La primera final de Gallardo contra Boca

La primera final de Gallardo contra Boca 5

Para leer y entender esta nota hay que hacer un ejercicio: retroceder la memoria dos años y borrar todo lo que pasó después. Entonces sí será más fácil dimensionar lo que definaba esa final de la Supercopa Argentina que se disputó el 14 de marzo de 2018, en el estadio Malvinas Argentinas de Mendoza. River y Boca, Boca y River, volvían a cruzarse en una final por segunda vez en la historia. Hasta entonces sólo había ocurrido en el Nacional 76 cuando ganaron los xeneizes con gol del Chapa Suñé. El título de uno en el torneo local y del otro en la Copa Argentina los puso nuevamente cara a cara.

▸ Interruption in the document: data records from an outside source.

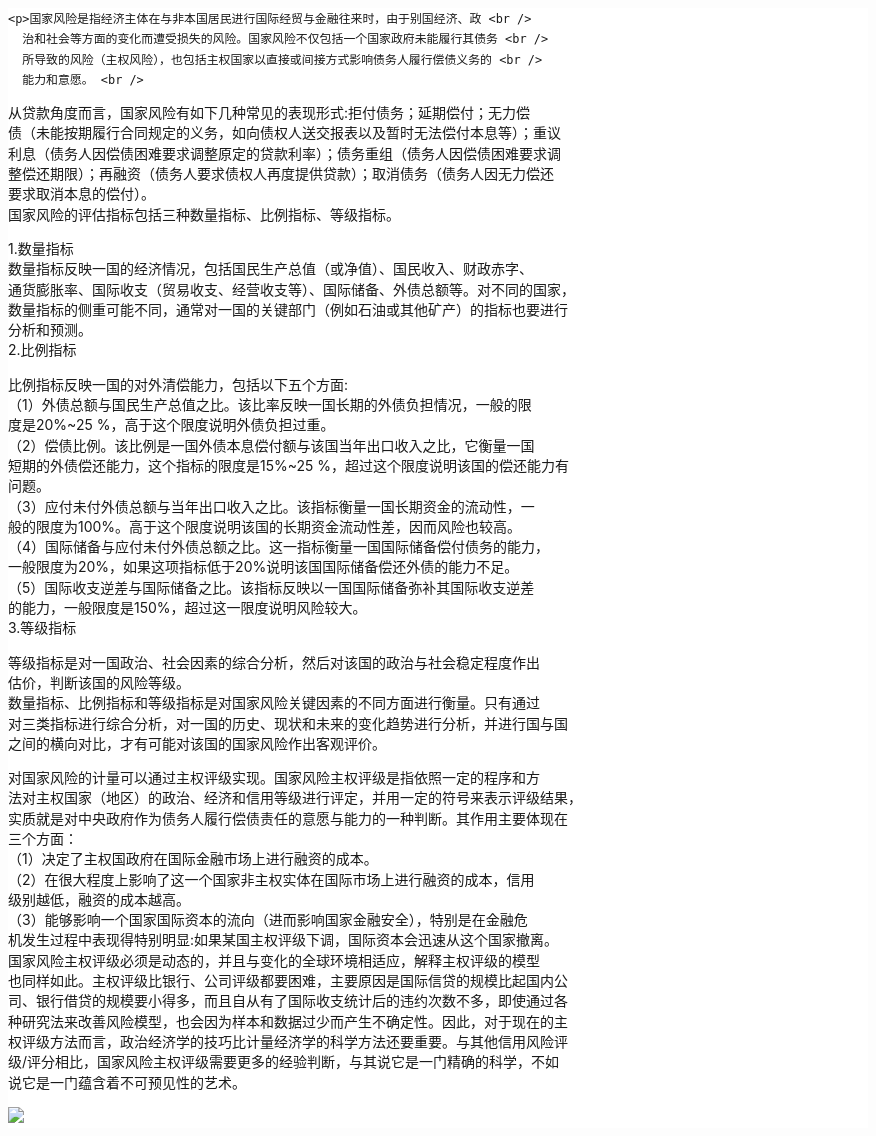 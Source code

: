     <p>国家风险是指经济主体在与非本国居民进行国际经贸与金融往来时，由于别国经济、政 <br />
      治和社会等方面的变化而遭受损失的风险。国家风险不仅包括一个国家政府未能履行其债务 <br />
      所导致的风险（主权风险），也包括主权国家以直接或间接方式影响债务人履行偿债义务的 <br />
      能力和意愿。 <br />
从贷款角度而言，国家风险有如下几种常见的表现形式:拒付债务；延期偿付；无力偿 <br />
债（未能按期履行合同规定的义务，如向债权人送交报表以及暂时无法偿付本息等）；重议 <br />
利息（债务人因偿债困难要求调整原定的贷款利率）；债务重组（债务人因偿债困难要求调 <br />
整偿还期限）；再融资（债务人要求债权人再度提供贷款）；取消债务（债务人因无力偿还 <br />
要求取消本息的偿付）。 <br />
国家风险的评估指标包括三种数量指标、比例指标、等级指标。</p>
    <p>1.数量指标 <br />
数量指标反映一国的经济情况，包括国民生产总值（或净值）、国民收入、财政赤字、 <br />
通货膨胀率、国际收支（贸易收支、经营收支等）、国际储备、外债总额等。对不同的国家， <br />
数量指标的侧重可能不同，通常对一国的关键部门（例如石油或其他矿产）的指标也要进行 <br />
分析和预测。 <br />
2.比例指标 </p>
    <p> 比例指标反映一国的对外清偿能力，包括以下五个方面: <br />
      （1）外债总额与国民生产总值之比。该比率反映一国长期的外债负担情况，一般的限 <br />
      度是20%~25 %，高于这个限度说明外债负担过重。 <br />
      （2）偿债比例。该比例是一国外债本息偿付额与该国当年出口收入之比，它衡量一国 <br />
      短期的外债偿还能力，这个指标的限度是15%~25 %，超过这个限度说明该国的偿还能力有 <br />
      问题。 <br />
      （3）应付未付外债总额与当年出口收入之比。该指标衡量一国长期资金的流动性，一 <br />
      般的限度为100%。高于这个限度说明该国的长期资金流动性差，因而风险也较高。 <br />
      （4）国际储备与应付未付外债总额之比。这一指标衡量一国国际储备偿付债务的能力， <br />
      一般限度为20%，如果这项指标低于20%说明该国国际储备偿还外债的能力不足。 <br />
      （5）国际收支逆差与国际储备之比。该指标反映以一国国际储备弥补其国际收支逆差 <br />
      的能力，一般限度是150%，超过这一限度说明风险较大。 <br />
      3.等级指标 </p>
    <p>等级指标是对一国政治、社会因素的综合分析，然后对该国的政治与社会稳定程度作出 <br />
      估价，判断该国的风险等级。 <br />
数量指标、比例指标和等级指标是对国家风险关键因素的不同方面进行衡量。只有通过 <br />
对三类指标进行综合分析，对一国的历史、现状和未来的变化趋势进行分析，并进行国与国 <br />
之间的横向对比，才有可能对该国的国家风险作出客观评价。</p>
    <p>对国家风险的计量可以通过主权评级实现。国家风险主权评级是指依照一定的程序和方 <br />
      法对主权国家（地区）的政治、经济和信用等级进行评定，并用一定的符号来表示评级结果， <br />
      实质就是对中央政府作为债务人履行偿债责任的意愿与能力的一种判断。其作用主要体现在 <br />
      三个方面： <br />
（1）决定了主权国政府在国际金融市场上进行融资的成本。 <br />
（2）在很大程度上影响了这一个国家非主权实体在国际市场上进行融资的成本，信用 <br />
级别越低，融资的成本越高。 <br />
（3）能够影响一个国家国际资本的流向（进而影响国家金融安全），特别是在金融危 <br />
机发生过程中表现得特别明显:如果某国主权评级下调，国际资本会迅速从这个国家撤离。 <br />
国家风险主权评级必须是动态的，并且与变化的全球环境相适应，解释主权评级的模型 <br />
也同样如此。主权评级比银行、公司评级都要困难，主要原因是国际信贷的规模比起国内公 <br />
司、银行借贷的规模要小得多，而且自从有了国际收支统计后的违约次数不多，即使通过各 <br />
种研究法来改善风险模型，也会因为样本和数据过少而产生不确定性。因此，对于现在的主 <br />
权评级方法而言，政治经济学的技巧比计量经济学的科学方法还要重要。与其他信用风险评 <br />
级/评分相比，国家风险主权评级需要更多的经验判断，与其说它是一门精确的科学，不如 <br />
说它是一门蕴含着不可预见性的艺术。</p>
    <p>![](http://i.teamkn.com/i/EuOBHXoG.jpg)</p>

El River de Gallardo llegaba en un momento complicado a ese partido. Después de la pretemporada de verano, había ganado dos, empatado tres y perdido otros tres encuentros por el campeonato argentino y había sumado otro empate en el debut de la Copa Libertadores. Del otro lado, el Boca de Barros Schelotto era el puntero que se encaminaba hacia el bicampeonato. Pero aquella noche en Mendoza, otra vez se quemaron los papeles. La teoría de la previa no fue la práctica que se dio en la cancha.
Pasaron nomás 18 minutos del superclásico para que Ignacio Fernández pisara el área rival y cayera tras una falta de Cardona, que Gonzalo Martínez se encargó de transformar penal por gol. River fue otro respecto al que venía siendo y además contó con el primer gran partido de Franco Armani. El arquero que se había incorporado en el inicio del año tapó todo, fue la figura de la final ahogándole varios gritos a Boca: mano a mano a Fabra, rebote a Nández, remate Pavón y más. Y en el segundo tiempo apareció Scocco, tras una asistencia del Pity, para poner el 2-0 con una gran definición y asegurar la Supercopa Argentina.

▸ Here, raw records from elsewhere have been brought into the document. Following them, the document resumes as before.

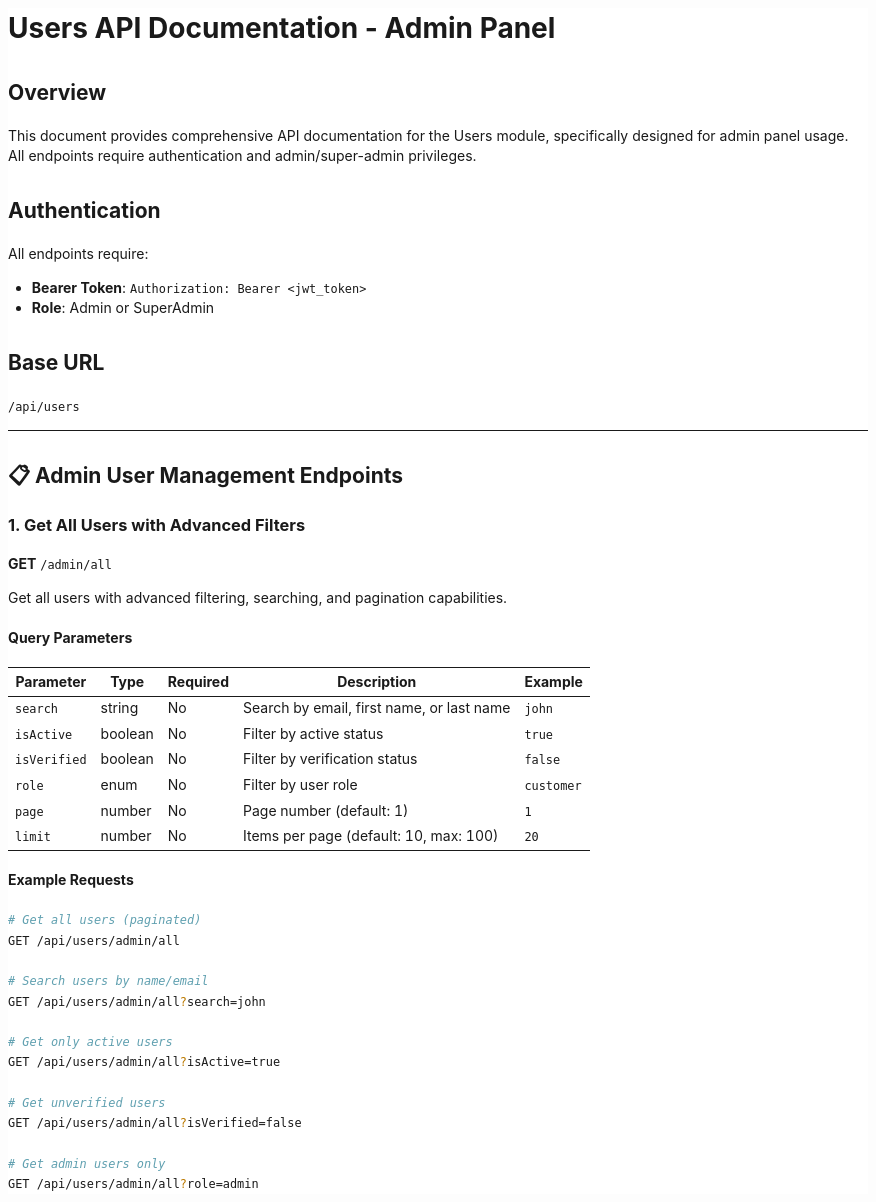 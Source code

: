 # Users API Documentation - Admin Panel

## Overview

This document provides comprehensive API documentation for the Users module, specifically designed for admin panel usage. All endpoints require authentication and admin/super-admin privileges.

## Authentication

All endpoints require:

- **Bearer Token**: `Authorization: Bearer <jwt_token>`
- **Role**: Admin or SuperAdmin

## Base URL

```
/api/users
```

---

## 📋 **Admin User Management Endpoints**

### 1. Get All Users with Advanced Filters

**GET** `/admin/all`

Get all users with advanced filtering, searching, and pagination capabilities.

#### Query Parameters

| Parameter    | Type    | Required | Description                               | Example    |
| ------------ | ------- | -------- | ----------------------------------------- | ---------- |
| `search`     | string  | No       | Search by email, first name, or last name | `john`     |
| `isActive`   | boolean | No       | Filter by active status                   | `true`     |
| `isVerified` | boolean | No       | Filter by verification status             | `false`    |
| `role`       | enum    | No       | Filter by user role                       | `customer` |
| `page`       | number  | No       | Page number (default: 1)                  | `1`        |
| `limit`      | number  | No       | Items per page (default: 10, max: 100)    | `20`       |

#### Example Requests

```bash
# Get all users (paginated)
GET /api/users/admin/all

# Search users by name/email
GET /api/users/admin/all?search=john

# Get only active users
GET /api/users/admin/all?isActive=true

# Get unverified users
GET /api/users/admin/all?isVerified=false

# Get admin users only
GET /api/users/admin/all?role=admin

```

Después de los festejos, Gallardo no dejó bajar la efervescencia en la conferencia de prensa. “Estos dos meses que venimos jugando muy mal fue parte de la estrategia. Nosotros sabíamos cómo jugaba Boca y ellos no sabían cómo jugamos nosotros. Fue parte de la estrategia para ganar el partido más importante de este semestre ”, descargó veneno el Muñeco, enojado por las críticas que había soportado en la previa por el flojo nivel que venía mostrando su equipo. “Tenía muchas ganas de jugar este partido. Es una alegría inmensa, una alegría que nos damos a nosotros mismos ”, confesó el técnico con una mezcla de felicidad y furia.

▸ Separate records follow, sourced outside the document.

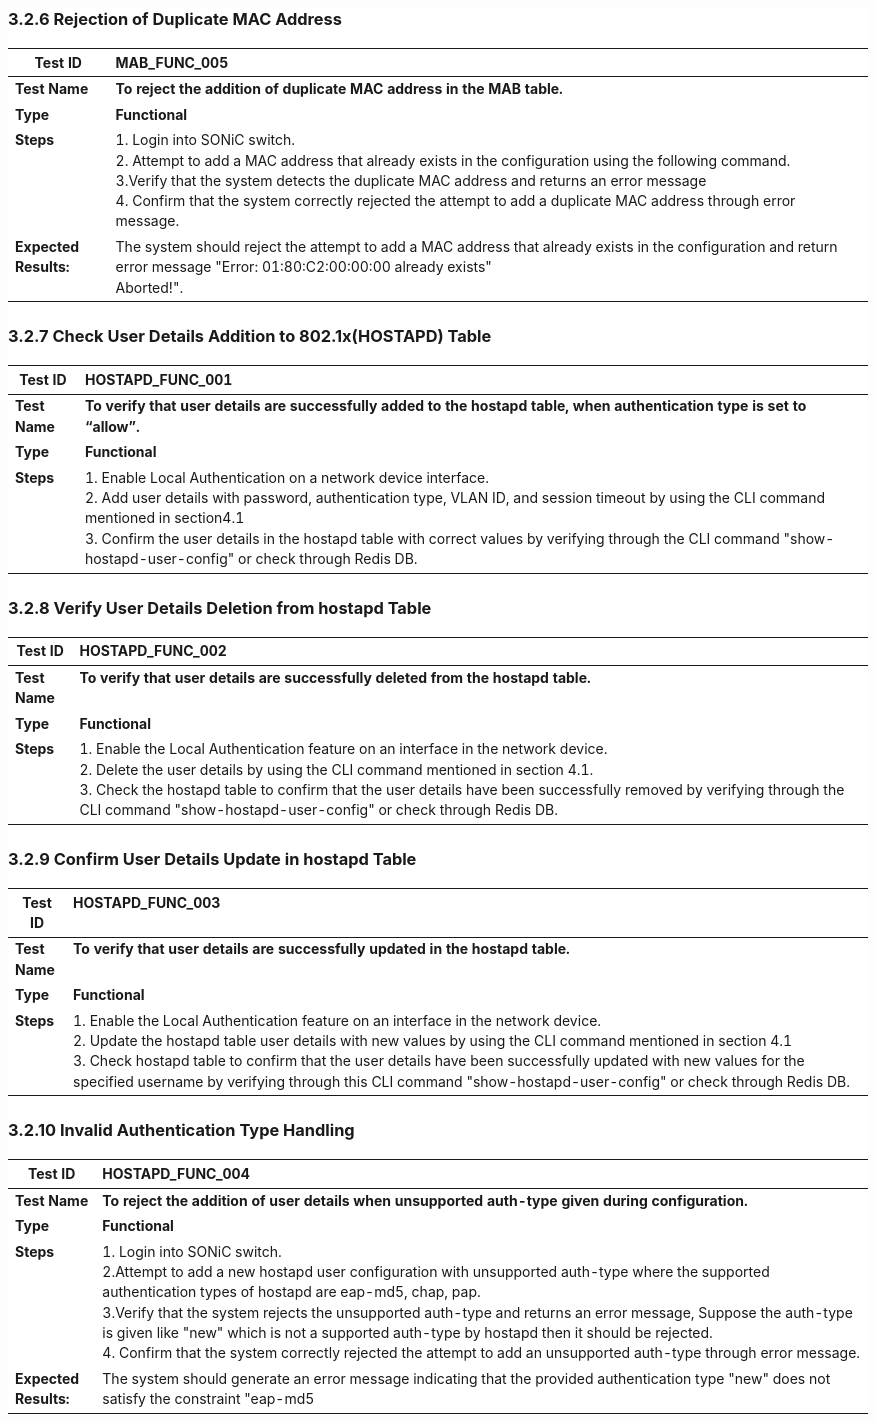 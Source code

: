 ### 3.2.6 Rejection of Duplicate MAC Address

| **Test ID**               | **MAB_FUNC_005**                         |
| --------------------------| :--------------------------------------- |
| **Test Name**             | **To reject the addition of duplicate MAC address in the MAB table.** |
| **Type**                  | **Functional**                           |
| **Steps**                 | 1. Login into SONiC switch.<br/>2. Attempt to add a MAC address that already exists in the configuration using the following command.<br/>3.Verify that the system detects the duplicate MAC address and returns an error message<br/>4. Confirm that the system correctly rejected the attempt to add a duplicate MAC address through error message. |
| **Expected Results:**     | The system should reject the attempt to add a MAC address that already exists in the configuration and return error message "Error: 01:80:C2:00:00:00 already exists"<br/>Aborted!". |

### 3.2.7 Check User Details Addition to 802.1x(HOSTAPD) Table

| **Test ID**    | **HOSTAPD_FUNC_001**                     |
| -------------- | :--------------------------------------- |
| **Test Name**  | **To verify that user details are successfully added to the hostapd table, when authentication type is set to “allow”.** |
| **Type**       | **Functional**                           |
| **Steps**      | 1. Enable Local Authentication on a network device interface.<br/>2. Add user details with password, authentication type, VLAN ID, and session timeout by using the CLI command mentioned in section4.1 <br/>3. Confirm the user details in the hostapd table with correct values by verifying through the CLI command "show-hostapd-user-config" or check through Redis DB.|

                   
### 3.2.8 Verify User Details Deletion from hostapd Table

| **Test ID**    | **HOSTAPD_FUNC_002**                     |
| -------------- | :--------------------------------------- |
| **Test Name**  | **To verify that user details are successfully deleted from the hostapd table.** |
| **Type**       | **Functional**                           |
| **Steps**      | 1. Enable the Local Authentication feature on an interface in the network device. <br/>2. Delete the user details by using the CLI command mentioned in section 4.1. <br/>3. Check the hostapd table to confirm that the user details have been successfully removed by verifying through the CLI command "show-hostapd-user-config" or check through Redis DB.|

### 3.2.9 Confirm User Details Update in hostapd Table

| **Test ID**    | **HOSTAPD_FUNC_003**                         |
| -------------- | :--------------------------------------- |
| **Test Name**  | **To verify that user details are successfully updated in the hostapd table.** |
| **Type**       | **Functional**                           |
| **Steps**      | 1. Enable the Local Authentication feature on an interface in the network device.<br/>2. Update the hostapd table user details with new values by using the CLI command mentioned in section 4.1<br/>3. Check hostapd table to confirm that the user details have been successfully updated with new values for the specified username  by verifying through this CLI command "show-hostapd-user-config" or check through Redis DB.|

### 3.2.10 Invalid Authentication Type Handling

| **Test ID**    | **HOSTAPD_FUNC_004**                     |
| ---------------| :--------------------------------------- |
| **Test Name**  | **To reject the addition of user details when unsupported auth-type given during configuration.** |
| **Type**       | **Functional**                           |
| **Steps**      | 1. Login into SONiC switch.<br/>2.Attempt to add a new hostapd user configuration with unsupported auth-type where the supported authentication types of hostapd are  eap-md5, chap, pap. <br/>3.Verify that the system rejects the unsupported auth-type and returns an error message, Suppose the auth-type is given like "new" which  is not a supported auth-type by hostapd then it should be rejected.<br/>4. Confirm that the system correctly rejected the attempt to add an unsupported auth-type through error message. |
| **Expected Results:**     | The system should generate an error message indicating that the provided authentication type "new" does not satisfy the constraint "eap-md5|chap|pap".<br/>2. The configuration should fail to be added, and no changes should be done. |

Claro que Gallardo sacó pecho porque “se ha saldado otro pagaré” en referencia a que había puesto mano a mano el historial de finales entre River y Boca. Había sido su tercer superclásico decisivo como entrenador, aunque en los dos anteriores no había un título en juego sino la continuidad en las copas. En el 2014 lo había eliminado en la semifinal de la Sudamericana y en el 2015, en los octavos de la Libertadores. Ese partido en Mendoza le había generado a los de Núñez una nueva estrella y la sensación de haber logrado algo que pocas veces puede darse, eso de enfrentar al clásico rival en una final. Sólo había ocurrido 32 años atrás. “¿Cuándo se volverá a repetir?” fue la pregunta en aquel momento …
Sí, ahora vale actualizar la memoria y responder esa pregunta.